(Records from a data source)

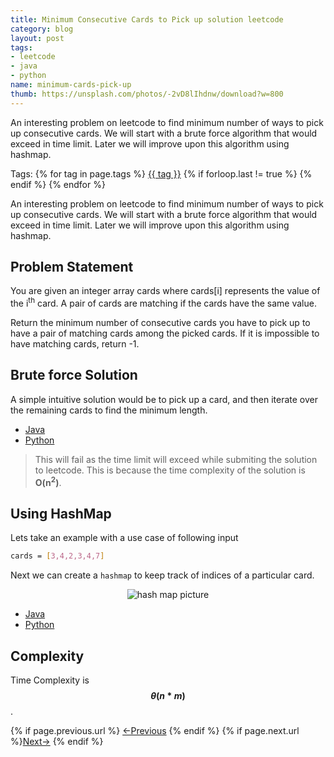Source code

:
 ```yaml
---
title: Minimum Consecutive Cards to Pick up solution leetcode
category: blog
layout: post
tags:
- leetcode
- java
- python
name: minimum-cards-pick-up
thumb: https://unsplash.com/photos/-2vD8lIhdnw/download?w=800
---
```


An interesting problem on leetcode to find minimum number of ways to pick up consecutive cards. We will start with a brute force algorithm that would exceed in time limit. Later we will improve upon this algorithm using hashmap.<!-- truncate_here -->
<p>Tags: {% for tag in page.tags %} <a class="mytag" href="/tag/{{ tag }}" title="View posts tagged with &quot;{{ tag }}&quot;">{{ tag }}</a>  {% if forloop.last != true %} {% endif %} {% endfor %} </p>


<link rel="stylesheet" href="{{ root_url }}/css/multipleTab.css"/>
<script src="{{ root_url }}/js/jquery.easytabs.min.js"></script>
<script src="{{ root_url }}/js/multipleTab.js"></script>


<p>An interesting problem on leetcode to find minimum number of ways to pick up consecutive cards. We will start with a brute force algorithm that would exceed in time limit. Later we will improve upon this algorithm using hashmap.</p>

## Problem Statement

You are given an integer array cards where cards[i] represents the value of the i<sup>th</sup> card. A pair of cards are matching if the cards have the same value.

Return the minimum number of consecutive cards you have to pick up to have a pair of matching cards among the picked cards. If it is impossible to have matching cards, return -1.
 
## Brute force Solution

A simple intuitive solution would be to pick up a card, and then iterate over the remaining cards to find the minimum length. 

<div class="tab-container">
  <ul>
    <li class="tab Java1"><a href="#Java1">Java</a></li>
    <li class="tab Python1"><a href="#Python1">Python</a></li>
  </ul>

   <div class="codeSample Java1" id="Java1">
     <script src="https://gist.github.com/tushar-sharma/2b1119ca6114e81f29c156f7f8fc4fd2.js?file=BruteMinimumCardPickUp.java"></script>
   </div>

   <div class="codeSample Python1" id="Python1">
     <script src="https://gist.github.com/tushar-sharma/2b1119ca6114e81f29c156f7f8fc4fd2.js?file=brute_minimum_card_pick_up.py"></script>
   </div>

</div>


<blockquote class="attention">
This will fail as the time limit will exceed while submiting the solution to leetcode. This is because the time complexity of the solution is <strong>O(n<sup>2</sup>)</strong>.
</blockquote>

 

## Using HashMap

Lets take an example with a use case of following input

```bash
cards = [3,4,2,3,4,7]
```

Next we can create a `hashmap` to keep track of indices of a particular card. 


<p> 
<center>
<img src="{{ root_url }}/img/min_ways_hashmap.png" alt="hash map picture">
</center>
</p>

<div class="tab-container">
  <ul>
    <li class="tab Java2"><a href="#Java2">Java</a></li>
    <li class="tab Python2"><a href="#Python2">Python</a></li>
  </ul>

   <div class="codeSample Java2" id="Java2">
     <script src="https://gist.github.com/tushar-sharma/2b1119ca6114e81f29c156f7f8fc4fd2.js?file=MinimumCardPickUp.java"></script>
   </div>

   <div class="codeSample Python2" id="Python2">
     <script src="https://gist.github.com/tushar-sharma/2b1119ca6114e81f29c156f7f8fc4fd2.js?file=minimum_card_pick_up.py"></script>
   </div>

</div>
 

## Complexity

Time Complexity is **$$\theta(n * m)$$**.


<nav class="pagination clear" style="padding-bottom:20px;">
{% if page.previous.url %} <a class="prev-item" href="{{page.previous.url}}" title="Previous Post: {{page.previous.title}}">&larr;Previous</a>   {% endif %}  {% if page.next.url %}<a class="next-item" href="{{page.next.url}}" title="Next Post: {{page.next.title}}">Next&rarr;</a>         {% endif %}
</nav>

§ **What you are asked to do**:
For the string "Later", tally the lines above that contain it and give only the figure.

§ **Exercise response**:
2